If you care about attempting to finish buffets (like we do), or are just passionate about the utmost in fresh food from the sea, Manila’s Dampa Seafood extravaganza is a gig you will never want to miss. Seafood Dampa works like this: At the market, purchase kilos and kilos of seafood from the extensive catch selection, walk it over to the next door restaurant, and have them transform everything into a tasty art form of your liking.

Some of the delicious dishes include, cheesy mussels, stir fried prawns, chili crab, and ginger fish. Eating a good seafood dampa is one of my favorite things to do in Manila!


Recommendation: There are a number of Dampa Seafood markets but the greatest one I went to was in Pasay City near Manila Bay called Seaside Dampa.

Location: Diosdado Macapagal Blvd., Pasay City, near Manila Bay and close to Mall of Asia



If you haven’t prearranged for a car to whisk you to your destination from Ninoy Aquino International Airport, join the queue for an official taxi, which will take you downtown in around 30 minutes (assuming good traffic, and that’s quite a big assumption). Look for the yellow taxis to the left as you exit: more expensive than those you flag down on the street, these are safe, reliable and air-conditioned.

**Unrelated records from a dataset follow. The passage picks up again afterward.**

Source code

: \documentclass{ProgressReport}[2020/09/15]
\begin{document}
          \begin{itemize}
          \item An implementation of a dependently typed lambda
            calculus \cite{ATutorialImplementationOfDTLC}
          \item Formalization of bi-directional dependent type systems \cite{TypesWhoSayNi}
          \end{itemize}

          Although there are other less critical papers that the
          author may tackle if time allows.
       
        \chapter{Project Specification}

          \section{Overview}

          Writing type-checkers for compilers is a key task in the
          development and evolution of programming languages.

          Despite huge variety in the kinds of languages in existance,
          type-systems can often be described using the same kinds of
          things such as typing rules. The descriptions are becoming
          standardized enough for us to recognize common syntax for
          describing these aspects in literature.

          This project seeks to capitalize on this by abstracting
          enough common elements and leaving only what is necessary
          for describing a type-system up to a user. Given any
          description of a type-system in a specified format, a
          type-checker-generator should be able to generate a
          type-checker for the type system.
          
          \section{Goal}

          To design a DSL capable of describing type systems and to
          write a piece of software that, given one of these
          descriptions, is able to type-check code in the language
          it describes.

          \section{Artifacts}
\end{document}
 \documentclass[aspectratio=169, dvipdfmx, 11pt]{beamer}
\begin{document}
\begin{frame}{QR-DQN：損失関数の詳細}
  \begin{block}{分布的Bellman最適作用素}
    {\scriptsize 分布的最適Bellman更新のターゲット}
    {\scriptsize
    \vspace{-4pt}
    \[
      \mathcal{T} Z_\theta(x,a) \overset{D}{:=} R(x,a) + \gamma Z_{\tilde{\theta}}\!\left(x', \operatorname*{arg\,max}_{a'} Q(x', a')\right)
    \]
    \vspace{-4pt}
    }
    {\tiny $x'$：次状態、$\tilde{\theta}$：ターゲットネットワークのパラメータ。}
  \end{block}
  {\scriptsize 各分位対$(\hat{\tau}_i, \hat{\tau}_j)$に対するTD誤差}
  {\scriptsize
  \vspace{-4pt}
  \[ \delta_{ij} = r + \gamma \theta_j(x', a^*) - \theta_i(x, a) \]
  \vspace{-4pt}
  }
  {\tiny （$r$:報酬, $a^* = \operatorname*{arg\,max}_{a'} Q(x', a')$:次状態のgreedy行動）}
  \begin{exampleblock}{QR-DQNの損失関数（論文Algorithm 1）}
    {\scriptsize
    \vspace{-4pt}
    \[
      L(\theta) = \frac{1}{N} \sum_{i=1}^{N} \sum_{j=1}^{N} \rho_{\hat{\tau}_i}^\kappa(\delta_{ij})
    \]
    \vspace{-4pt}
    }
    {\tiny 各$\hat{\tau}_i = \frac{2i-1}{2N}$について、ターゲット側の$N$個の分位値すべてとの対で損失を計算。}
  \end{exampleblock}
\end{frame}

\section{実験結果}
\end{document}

The elevated LRT is fast and reliable, and the preferred transport method for office workers looking to avoid traffic. Jeepneys are colorful and cheap, though you need to know your route in advance as there’s no other way of telling where you’re going (shout “Para” when you want to get off, and give your fee of about 20 cents). Taxis are inexpensive, with fares starting at 70 cents, but service can be varied, since many taxi companies are less than regulated.